Limit theorems for anisotropic functionals of stationary Gaussian fields with Gneiting covariance function

TL;DR

This paper establishes limit theorems for non-linear functionals of stationary Gaussian fields with Gneiting covariance, revealing conditions for Gaussian or non-Gaussian limits in anisotropic, long-range dependent settings.

Contribution

It provides the first comprehensive analysis of limit distributions for anisotropic Gaussian fields with Gneiting covariance, including explicit conditions and structural insights.

Findings

Identifies regimes for Gaussian and Rosenblatt limit distributions

Shows asymptotic separability of Gneiting covariances in cumulant sense

Extends limit theorems to non-separable, long-range dependent spatiotemporal models

Abstract

We study non-linear additive functionals of stationary Gaussian fields over anisotropically growing domains in $\mathbb{R}^d$, including spatiotemporal settings, and establish Gaussian and non-Gaussian limit theorems under non-separable covariance structures.
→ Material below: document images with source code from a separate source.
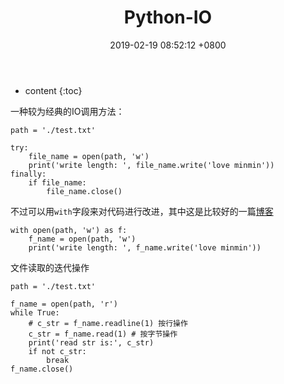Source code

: ﻿---
layout: post
title:  "Python-IO"
date:   2019-02-19 08:52:12 +0800
categories: Python
tags: PythonIO
---

* content
{:toc}

一种较为经典的IO调用方法：
```
path = './test.txt'

try:
    file_name = open(path, 'w')
    print('write length: ', file_name.write('love minmin'))
finally:
    if file_name:
        file_name.close()
```
不过可以用`with`字段来对代码进行改进，其中这是比较好的一篇[博客][1]
```
with open(path, 'w') as f:
    f_name = open(path, 'w')
    print('write length: ', f_name.write('love minmin'))
```

文件读取的迭代操作
```
path = './test.txt'

f_name = open(path, 'r')
while True:
    # c_str = f_name.readline(1) 按行操作
    c_str = f_name.read(1) # 按字节操作
    print('read str is:', c_str)
    if not c_str:
        break
f_name.close()
```

  [1]: https://www.cnblogs.com/DswCnblog/p/6126588.html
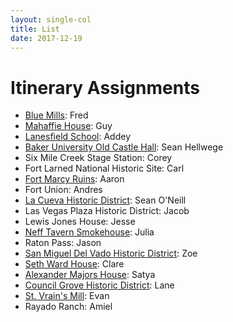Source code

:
 ```yaml
---
layout: single-col
title: List
date: 2017-12-19
---
```


# Itinerary Assignments

- [Blue Mills](sites/blue-mills): Fred
- [Mahaffie House](sites/mahaffie-house): Guy
- [Lanesfield School](sites/lanesfield-school): Addey
- [Baker University Old Castle Hall](sites/baker-university-old-castle-building): Sean Hellwege
- Six Mile Creek Stage Station: Corey
- Fort Larned National Historic Site: Carl
- [Fort Marcy Ruins](sites/fort-marcy): Aaron
- Fort Union: Andres
- [La Cueva Historic District](sites/la-cueva-historic-district): Sean O'Neill
- Las Vegas Plaza Historic District: Jacob
- Lewis Jones House: Jesse
- [Neff Tavern Smokehouse](sites/neff-tavern-smokehouse): Julia
- Raton Pass: Jason
- [San Miguel Del Vado Historic District](sites/san-miguel-del-vado): Zoe
- [Seth Ward House](sites/seth-ward-house): Clare
- [Alexander Majors House](sites/alexander-majors-house): Satya
- [Council Grove Historic District](sites/council-grove-downtown-historic-district): Lane
- [St. Vrain's Mill](sites/stvrain-mill): Evan
- Rayado Ranch: Amiel
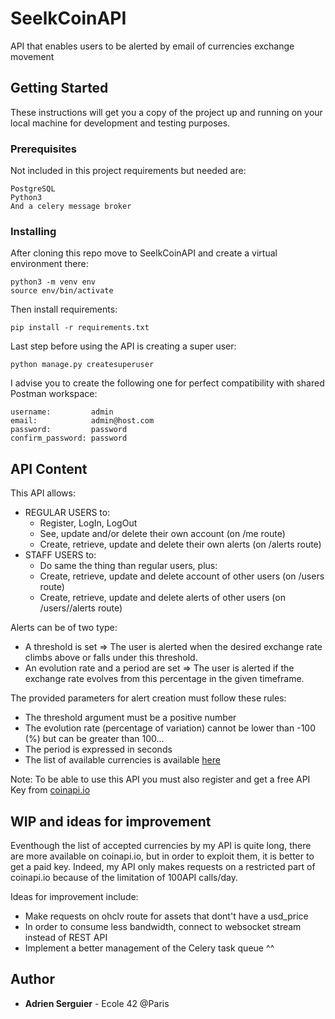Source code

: # SeelkCoinAPI

API that enables users to be alerted by email of currencies exchange movement

## Getting Started

These instructions will get you a copy of the project up and running on your local machine for development and testing purposes.

### Prerequisites

Not included in this project requirements but needed are:
```
PostgreSQL
Python3
And a celery message broker
```

### Installing

After cloning this repo move to SeelkCoinAPI and create a virtual environment there:

```
python3 -m venv env
source env/bin/activate
```

Then install requirements:

```
pip install -r requirements.txt
```

Last step before using the API is creating a super user:

```
python manage.py createsuperuser
```

I advise you to create the following one for perfect compatibility with shared Postman workspace:

```
username:         admin
email:            admin@host.com
password:         password
confirm_password: password
```

## API Content

This API allows:
* REGULAR USERS to:
  * Register, LogIn, LogOut
  * See, update and/or delete their own account (on /me route)
  * Create, retrieve, update and delete their own alerts (on /alerts route)
* STAFF USERS to:
  * Do same the thing than regular users, plus:
  * Create, retrieve, update and delete account of other users (on /users route)
  * Create, retrieve, update and delete alerts of other users (on /users/<id>/alerts route)

Alerts can be of two type:
   * A threshold is set => The user is alerted when the desired exchange rate climbs above or falls under this threshold.
   * An evolution rate and a period are set => The user is alerted if the exchange rate evolves from this percentage in the given timeframe.

The provided parameters for alert creation must follow these rules:
* The threshold argument must be a positive number
* The evolution rate (percentage of variation) cannot be lower than -100 (%) but can be greater than 100...
* The period is expressed in seconds
* The list of available currencies is available [here](https://0bin.net/paste/w5dV4dhVme6SQY2P#6luDL+gQHZELTFxwj6H+1e2u348RBR1R30brH6yAEHi)

Note: To be able to use this API you must also register and get a free API Key from [coinapi.io](https://docs.coinapi.io/)

## WIP and ideas for improvement

Eventhough the list of accepted currencies by my API is quite long, there are more available on coinapi.io, but in order to exploit them, it is better to get a paid key. Indeed, my API only makes requests on a restricted part of coinapi.io because of the limitation of 100API calls/day.

Ideas for improvement include:
  * Make requests on ohclv route for assets that dont't have a usd_price
  * In order to consume less bandwidth, connect to websocket stream instead of REST API
  * Implement a better management of the Celery task queue ^^
 
 ## Author
 * **Adrien Serguier** - Ecole 42 @Paris
 
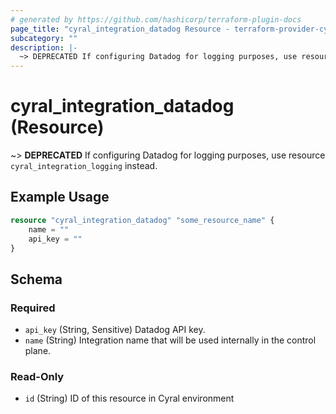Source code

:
 ```yaml
---
# generated by https://github.com/hashicorp/terraform-plugin-docs
page_title: "cyral_integration_datadog Resource - terraform-provider-cyral"
subcategory: ""
description: |-
  ~> DEPRECATED If configuring Datadog for logging purposes, use resource cyral_integration_logging instead.
---
```


# cyral_integration_datadog (Resource)

~> **DEPRECATED** If configuring Datadog for logging purposes, use resource `cyral_integration_logging` instead.

## Example Usage

```terraform
resource "cyral_integration_datadog" "some_resource_name" {
    name = ""
    api_key = ""
}
```

<!-- schema generated by tfplugindocs -->

## Schema

### Required

- `api_key` (String, Sensitive) Datadog API key.
- `name` (String) Integration name that will be used internally in the control plane.

### Read-Only

- `id` (String) ID of this resource in Cyral environment

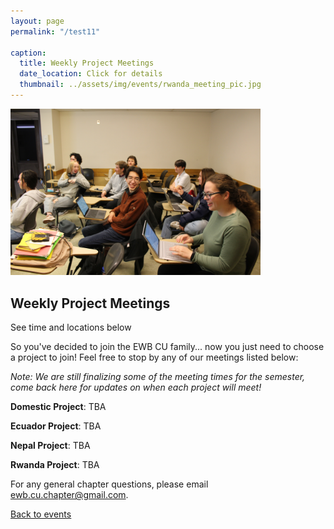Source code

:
 ```yaml
---
layout: page
permalink: "/test11"

caption:
  title: Weekly Project Meetings
  date_location: Click for details
  thumbnail: ../assets/img/events/rwanda_meeting_pic.jpg
---
```


<img src="../assets/img/events/rwanda_meeting_pic.jpg" alt="Rwanda Meeting" width="400"/>

<div>
	<h2 class="section-heading text-uppercase">Weekly Project Meetings</h2>
</div>

<div>
  <p class="text-muted">See time and locations below</p>
</div>

So you've decided to join the EWB CU family... now you just need to choose a project to join! Feel free to stop by any of our meetings listed below:

*Note: We are still finalizing some of the meeting times for the semester, come back here for updates on when each project will meet!*

**Domestic Project**: TBA

**Ecuador Project**: TBA

**Nepal Project**: TBA

**Rwanda Project**: TBA

For any general chapter questions, please email <a href="mailto:ewb.cu.chapter@gmail.com">ewb.cu.chapter@gmail.com</a>.

<a href="/events"><u>Back to events</u></a>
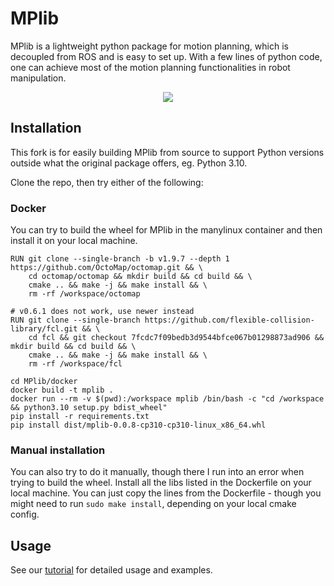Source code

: # MPlib
MPlib is a lightweight python package for motion planning, which is decoupled from ROS and is easy to set up. With a few lines of python code, one can achieve most of the motion planning functionalities in robot manipulation.

<p align="center">
  <img src="demo.gif">
</p>

## Installation

This fork is for easily building MPlib from source to support Python versions outside what the original package offers, eg. Python 3.10.


Clone the repo, then try either of the following:

### Docker
You can try to build the wheel for MPlib in the manylinux container and then install it on your local machine.
```
RUN git clone --single-branch -b v1.9.7 --depth 1 https://github.com/OctoMap/octomap.git && \
    cd octomap/octomap && mkdir build && cd build && \
    cmake .. && make -j && make install && \
    rm -rf /workspace/octomap

# v0.6.1 does not work, use newer instead
RUN git clone --single-branch https://github.com/flexible-collision-library/fcl.git && \
    cd fcl && git checkout 7fcdc7f09bedb3d9544bfce067b01298873ad906 && mkdir build && cd build && \
    cmake .. && make -j && make install && \
    rm -rf /workspace/fcl

cd MPlib/docker
docker build -t mplib .
docker run --rm -v $(pwd):/workspace mplib /bin/bash -c "cd /workspace && python3.10 setup.py bdist_wheel"
pip install -r requirements.txt
pip install dist/mplib-0.0.8-cp310-cp310-linux_x86_64.whl
```

### Manual installation
You can also try to do it manually, though there I run into an error when trying to build the wheel.
Install all the libs listed in the Dockerfile on your local machine. You can just copy the lines from the Dockerfile - though you might need to run `sudo make install`, depending on your local cmake config.

## Usage

See our [tutorial](https://sapien.ucsd.edu/docs/latest/tutorial/motion_planning/getting_started.html) for detailed usage and examples.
We characterize the regimes in which the normalized functionals converge either to a Gaussian distribution or to a $2$-domain Rosenblatt distribution, depending on precise long-range dependence conditions. Our analysis covers covariance functions from the Gneiting class, which provides a canonical family of non-separable spatiotemporal models. A key structural result shows that such covariances are asymptotically separable in a precise cumulant sense, allowing us to identify explicitly the limiting distributions without imposing additional spectral assumptions. These results extend existing spatiotemporal limit theorems beyond separable and short-memory frameworks and provide a unified description of anisotropic long-range dependence phenomena.